Posted by martinteller on March 25, 2013

Adam (Michel Piccoli) has 8 sons, but Ram (Khaled Nabawy) is his favorite.  Ram wants to travel to Egypt to study agriculture and help his family.  But his brothers are jealous and his sister-in-law Basma (Safia El Emari) wants him dead, so the brothers tie him up and leave him in a ship’s hold to die.  Ram manages to escape, and is sold into the service of one of the pharaoh’s top men.  Ram manages to make an impression on the head of the pharaoh’s guard, Amihar (Mahmoud Hemida), who gives the young upstart a tract of land in the desert.  If he can grow crops there, the land is his.  Ram, with the help of his beloved Hati (Hanan Turk), succeeds, but soon is caught in a sexual, religious and political power struggle between Amihar and his beautiful fiancée Simihit (Youssra).
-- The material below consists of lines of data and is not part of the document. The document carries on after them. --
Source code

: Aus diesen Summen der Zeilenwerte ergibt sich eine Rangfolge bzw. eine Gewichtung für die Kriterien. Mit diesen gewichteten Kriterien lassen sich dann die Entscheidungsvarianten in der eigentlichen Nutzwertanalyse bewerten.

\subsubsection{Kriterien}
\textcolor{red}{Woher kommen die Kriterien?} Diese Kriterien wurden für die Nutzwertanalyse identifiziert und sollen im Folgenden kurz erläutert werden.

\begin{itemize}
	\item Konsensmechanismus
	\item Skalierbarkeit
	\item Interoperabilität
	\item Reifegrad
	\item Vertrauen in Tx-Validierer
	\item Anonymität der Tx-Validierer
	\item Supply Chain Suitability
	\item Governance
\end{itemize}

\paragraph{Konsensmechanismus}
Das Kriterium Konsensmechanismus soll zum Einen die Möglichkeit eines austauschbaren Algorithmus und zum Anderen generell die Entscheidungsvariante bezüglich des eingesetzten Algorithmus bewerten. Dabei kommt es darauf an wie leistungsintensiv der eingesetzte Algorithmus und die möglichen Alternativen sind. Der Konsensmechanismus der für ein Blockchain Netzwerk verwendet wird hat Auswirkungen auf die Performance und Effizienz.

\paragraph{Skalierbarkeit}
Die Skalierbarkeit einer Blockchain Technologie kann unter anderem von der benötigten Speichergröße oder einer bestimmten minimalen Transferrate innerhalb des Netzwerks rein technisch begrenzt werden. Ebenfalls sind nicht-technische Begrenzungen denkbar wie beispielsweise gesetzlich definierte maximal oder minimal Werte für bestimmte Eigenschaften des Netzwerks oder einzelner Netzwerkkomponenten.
Youssef Chahine loosely adapts the Biblical story of Joseph for the big screen, with an Egyptian perspective.  He changed the names to avoid censorship, but it was banned anyway for depicting prophets.  Then the ban was lifted, and it was banned again for not following the text close enough.  So it was banned for not changing enough and banned for changing too much.  Damned if you do, damned if you don’t.

I’m not a Bible guy, most of what I know is dimly recalled from Bible comics I read at a friend’s house as a lad.  So I had to brush up on my Joseph.  Chahine does away with most of the religious elements — there are no prophecies, no dreams, not even much mention of God (although quite a lot of business about Aton and Amon that I didn’t entirely follow) — and the multi-colored coat business.  He also compresses a lot of the Joseph story into the last 20-30 minutes and focuses primarily on his rise as a struggling young would-be farmer, and his relationship with Hati.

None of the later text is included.